SpaceX’s static fire testing – conducted once in Texas with just the first stage and once at the launch site with the upper stage attached – is very nearly identical to a real launch, save for the fact that the rocket is not allowed to actually lift off from the pad, and only ignites its main engines for a handful of seconds.
Static fire test of Falcon 9 complete—targeting September 8 launch of Telstar 18 VANTAGE from Pad 40 in Florida.
— SpaceX (@SpaceX) September 5, 2018
Almost entirely unique to SpaceX in the launch industry, Falcon 9 and Falcon Heavy are perhaps the only operational (orbital-class) rockets in the world to still conduct routine test fires of integrated segments, including both boosters, upper stages, and even Dragon spacecraft thrusters (both Crew and Cargo variants). Other launch providers like ULA, Arianespace, and Roscosmos will typically test engines individually, but that testing is often not even routine – spot checks more than anything systematic.
In fact, SpaceX’s system of hardware testing as extraordinarily extensive. Aside from test firing integrated boosters and upper stages, SpaceX doubles down on that testing both at the launch site and in Texas. Prior to integrated testing, essentially all rocket engines (sea-level Merlin 1Ds, vacuum Merlin 1Ds, SuperDraco thrusters, Draco thrusters, and Falcon’s cold gas maneuvering thrusters) are hot-fire (or cold-fire, in the case of the cold gas thrusters) tested in Texas after completing assembly in Hawthorne.
After that, the individual rocket engines and thrusters are shipped back to Hawthorne, integrated into their Dragon, Falcon upper stage, or Falcon booster parent rocket, and then shipped back to Texas once more for integrated test-fires, shipped to their launch site, and test-fired yet again (in the case of Falcon 9 and Heavy, not Dragon). This extraordinarily systematic testing apparatus is without a doubt unique to SpaceX, with the only closest comparison being found in small launch startup Rocket Lab, which is also extensively vertically integrated, including in-house tests of all engines prior to shipment.

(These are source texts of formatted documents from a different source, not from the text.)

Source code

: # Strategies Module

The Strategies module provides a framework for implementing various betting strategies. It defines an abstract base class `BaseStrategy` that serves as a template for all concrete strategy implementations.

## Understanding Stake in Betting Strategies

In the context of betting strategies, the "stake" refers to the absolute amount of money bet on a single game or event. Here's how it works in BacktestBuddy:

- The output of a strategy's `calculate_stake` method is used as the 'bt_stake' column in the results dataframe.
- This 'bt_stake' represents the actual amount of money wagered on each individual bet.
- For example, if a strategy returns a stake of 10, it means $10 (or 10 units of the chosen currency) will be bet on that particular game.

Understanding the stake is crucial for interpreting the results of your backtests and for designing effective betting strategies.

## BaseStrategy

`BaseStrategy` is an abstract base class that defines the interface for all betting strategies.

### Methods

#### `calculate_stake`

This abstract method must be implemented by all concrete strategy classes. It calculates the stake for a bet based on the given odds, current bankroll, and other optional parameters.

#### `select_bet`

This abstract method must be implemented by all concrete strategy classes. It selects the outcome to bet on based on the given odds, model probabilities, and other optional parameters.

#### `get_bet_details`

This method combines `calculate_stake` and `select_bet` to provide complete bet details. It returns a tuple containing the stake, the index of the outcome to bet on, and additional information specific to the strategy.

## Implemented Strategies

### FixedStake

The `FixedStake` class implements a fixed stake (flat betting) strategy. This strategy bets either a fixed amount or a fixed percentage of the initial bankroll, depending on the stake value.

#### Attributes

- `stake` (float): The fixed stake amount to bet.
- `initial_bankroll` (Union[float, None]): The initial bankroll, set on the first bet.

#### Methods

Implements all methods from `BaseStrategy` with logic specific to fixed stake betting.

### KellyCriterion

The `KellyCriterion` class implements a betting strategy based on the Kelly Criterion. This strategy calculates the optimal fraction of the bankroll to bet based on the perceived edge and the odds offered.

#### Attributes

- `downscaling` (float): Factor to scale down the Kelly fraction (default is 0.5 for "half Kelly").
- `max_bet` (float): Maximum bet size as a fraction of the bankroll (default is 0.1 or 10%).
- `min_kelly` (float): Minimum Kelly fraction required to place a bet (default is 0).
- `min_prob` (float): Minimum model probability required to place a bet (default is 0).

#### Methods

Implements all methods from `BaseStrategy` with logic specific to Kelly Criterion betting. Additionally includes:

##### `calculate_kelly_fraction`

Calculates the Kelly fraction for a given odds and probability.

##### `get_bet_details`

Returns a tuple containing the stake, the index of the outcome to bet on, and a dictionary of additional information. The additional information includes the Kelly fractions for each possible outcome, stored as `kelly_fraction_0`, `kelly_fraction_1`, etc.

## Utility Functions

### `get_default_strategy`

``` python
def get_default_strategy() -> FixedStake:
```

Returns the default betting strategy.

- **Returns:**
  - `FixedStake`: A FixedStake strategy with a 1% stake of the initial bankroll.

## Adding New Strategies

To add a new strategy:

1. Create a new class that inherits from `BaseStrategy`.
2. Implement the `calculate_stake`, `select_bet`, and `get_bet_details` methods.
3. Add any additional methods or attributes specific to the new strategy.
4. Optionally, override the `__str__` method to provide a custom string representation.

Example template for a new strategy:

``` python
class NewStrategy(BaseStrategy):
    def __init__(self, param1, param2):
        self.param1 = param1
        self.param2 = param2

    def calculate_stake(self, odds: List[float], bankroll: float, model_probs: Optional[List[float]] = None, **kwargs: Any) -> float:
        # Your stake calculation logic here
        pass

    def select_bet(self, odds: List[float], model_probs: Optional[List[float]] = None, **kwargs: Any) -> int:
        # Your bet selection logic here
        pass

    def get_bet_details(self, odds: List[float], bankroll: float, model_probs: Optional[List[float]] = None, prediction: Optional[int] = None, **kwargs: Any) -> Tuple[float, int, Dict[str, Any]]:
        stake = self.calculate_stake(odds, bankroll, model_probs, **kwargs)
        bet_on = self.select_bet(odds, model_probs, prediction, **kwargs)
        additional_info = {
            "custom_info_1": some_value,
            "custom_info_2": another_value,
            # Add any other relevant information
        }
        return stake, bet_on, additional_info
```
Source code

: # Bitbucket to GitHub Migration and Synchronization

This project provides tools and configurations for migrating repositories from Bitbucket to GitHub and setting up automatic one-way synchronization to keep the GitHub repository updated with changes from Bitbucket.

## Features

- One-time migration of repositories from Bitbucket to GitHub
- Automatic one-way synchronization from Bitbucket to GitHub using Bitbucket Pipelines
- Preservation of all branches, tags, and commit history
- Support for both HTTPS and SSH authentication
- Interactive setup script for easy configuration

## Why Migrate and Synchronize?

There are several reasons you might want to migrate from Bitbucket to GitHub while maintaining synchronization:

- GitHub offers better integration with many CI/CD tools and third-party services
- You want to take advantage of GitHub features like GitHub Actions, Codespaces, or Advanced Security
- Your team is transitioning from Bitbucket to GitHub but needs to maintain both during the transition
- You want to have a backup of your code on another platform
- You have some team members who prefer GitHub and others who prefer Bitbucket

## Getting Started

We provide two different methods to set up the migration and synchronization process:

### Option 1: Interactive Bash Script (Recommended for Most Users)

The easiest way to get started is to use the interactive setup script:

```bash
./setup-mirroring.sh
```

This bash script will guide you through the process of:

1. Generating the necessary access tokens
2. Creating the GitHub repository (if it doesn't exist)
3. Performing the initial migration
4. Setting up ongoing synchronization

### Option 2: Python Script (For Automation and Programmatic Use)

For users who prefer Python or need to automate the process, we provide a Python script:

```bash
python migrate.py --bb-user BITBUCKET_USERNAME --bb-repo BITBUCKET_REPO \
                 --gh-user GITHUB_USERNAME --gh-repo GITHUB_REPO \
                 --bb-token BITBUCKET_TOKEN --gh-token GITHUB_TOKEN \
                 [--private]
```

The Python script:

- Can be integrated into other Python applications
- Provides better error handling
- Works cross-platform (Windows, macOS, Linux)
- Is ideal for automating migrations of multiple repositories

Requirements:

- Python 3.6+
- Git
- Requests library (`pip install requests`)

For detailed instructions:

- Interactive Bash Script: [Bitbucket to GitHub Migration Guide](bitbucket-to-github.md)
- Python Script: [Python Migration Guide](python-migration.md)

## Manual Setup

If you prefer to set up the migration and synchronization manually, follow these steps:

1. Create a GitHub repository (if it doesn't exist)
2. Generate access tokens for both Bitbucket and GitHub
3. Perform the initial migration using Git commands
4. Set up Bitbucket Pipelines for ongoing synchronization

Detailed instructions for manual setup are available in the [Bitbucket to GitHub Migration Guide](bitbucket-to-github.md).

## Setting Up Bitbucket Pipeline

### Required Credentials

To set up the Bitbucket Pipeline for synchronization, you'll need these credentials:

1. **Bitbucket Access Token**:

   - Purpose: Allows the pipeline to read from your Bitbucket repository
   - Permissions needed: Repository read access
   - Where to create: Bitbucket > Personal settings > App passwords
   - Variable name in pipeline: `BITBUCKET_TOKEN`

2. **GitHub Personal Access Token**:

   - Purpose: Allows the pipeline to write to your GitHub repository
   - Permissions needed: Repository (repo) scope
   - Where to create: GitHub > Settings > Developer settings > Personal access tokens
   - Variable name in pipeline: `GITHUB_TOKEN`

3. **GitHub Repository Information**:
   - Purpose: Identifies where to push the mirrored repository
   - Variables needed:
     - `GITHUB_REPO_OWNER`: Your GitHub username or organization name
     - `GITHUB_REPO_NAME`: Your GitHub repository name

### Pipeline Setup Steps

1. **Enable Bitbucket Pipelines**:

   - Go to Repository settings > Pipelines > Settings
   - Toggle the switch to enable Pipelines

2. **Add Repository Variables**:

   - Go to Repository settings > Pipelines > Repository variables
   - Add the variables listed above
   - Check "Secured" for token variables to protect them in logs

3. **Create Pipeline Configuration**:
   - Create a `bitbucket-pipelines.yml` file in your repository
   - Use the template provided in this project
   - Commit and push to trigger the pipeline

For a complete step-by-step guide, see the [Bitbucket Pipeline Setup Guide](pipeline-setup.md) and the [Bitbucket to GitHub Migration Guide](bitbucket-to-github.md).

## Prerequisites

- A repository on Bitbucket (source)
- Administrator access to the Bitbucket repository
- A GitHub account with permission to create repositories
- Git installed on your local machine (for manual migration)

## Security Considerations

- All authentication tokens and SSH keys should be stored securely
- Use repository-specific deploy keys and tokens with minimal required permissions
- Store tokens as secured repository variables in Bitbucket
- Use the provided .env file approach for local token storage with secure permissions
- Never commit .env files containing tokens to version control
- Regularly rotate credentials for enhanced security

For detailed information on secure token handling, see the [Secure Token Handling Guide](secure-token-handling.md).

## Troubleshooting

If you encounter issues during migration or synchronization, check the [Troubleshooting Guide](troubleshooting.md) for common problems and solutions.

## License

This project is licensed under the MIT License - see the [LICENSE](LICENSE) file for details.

Much like modern aircraft (particularly airliners) routinely test all critical systems prior to takeoff, particularly a full-thrust engine check with brakes applied, SpaceX and Rocket Lab are explicitly attempting to replicate in spaceflight the sort of practices that have helped to make air travel perhaps the safest and most reliable method of transportation ever created by humans.